* _EXERCISE PROMPT_: Please reproduce all the records exactly while leaving out their pictures.

* _DATASET_:
=== Section Start ===

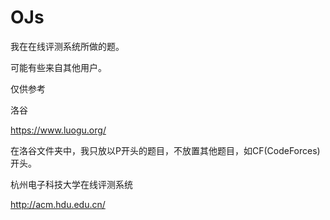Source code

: # OJs
 
我在在线评测系统所做的题。

可能有些来自其他用户。

仅供参考

洛谷

https://www.luogu.org/

在洛谷文件夹中，我只放以P开头的题目，不放置其他题目，如CF(CodeForces)开头。

杭州电子科技大学在线评测系统

http://acm.hdu.edu.cn/
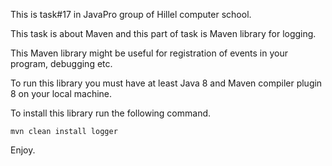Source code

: This is task#17 in JavaPro group of Hillel computer school.

This task is about Maven and this part of task is Maven library for logging.

This Maven library might be useful for registration of events in your program, debugging etc.

To run this library you must have at least Java 8 and Maven compiler plugin 8 on your local machine.

To install this library run the following command.

    mvn clean install logger

Enjoy.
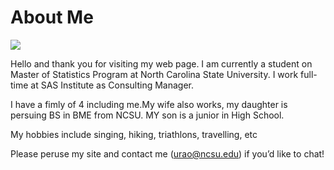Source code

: # About Me

![](https://github.com/umeshrrao/umeshrrao.github.io/issues/1)

Hello and thank you for visiting my web page. I am currently a student on Master of Statistics Program at North Carolina State University.
I work full-time at SAS Institute as Consulting Manager.

I have a fimly of 4 including me.My wife also works, my daughter is persuing BS in BME from NCSU. MY son is a junior in High School.

My hobbies include singing, hiking, triathlons, travelling, etc

Please peruse my site and contact me (urao@ncsu.edu) if you’d like to chat!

=== Section End ===

* _RESPONSE AREA_:
Source code

: # OJs
 
我在在线评测系统所做的题。

可能有些来自其他用户。

仅供参考

洛谷

https://www.luogu.org/

在洛谷文件夹中，我只放以P开头的题目，不放置其他题目，如CF(CodeForces)开头。

杭州电子科技大学在线评测系统

http://acm.hdu.edu.cn/
Source code

: This is task#17 in JavaPro group of Hillel computer school.

This task is about Maven and this part of task is Maven library for logging.

This Maven library might be useful for registration of events in your program, debugging etc.

To run this library you must have at least Java 8 and Maven compiler plugin 8 on your local machine.

To install this library run the following command.

    mvn clean install logger

Enjoy.
Source code

: # About Me

![](https://github.com/umeshrrao/umeshrrao.github.io/issues/1)

Hello and thank you for visiting my web page. I am currently a student on Master of Statistics Program at North Carolina State University.
I work full-time at SAS Institute as Consulting Manager.

I have a fimly of 4 including me.My wife also works, my daughter is persuing BS in BME from NCSU. MY son is a junior in High School.

My hobbies include singing, hiking, triathlons, travelling, etc

Please peruse my site and contact me (urao@ncsu.edu) if you’d like to chat!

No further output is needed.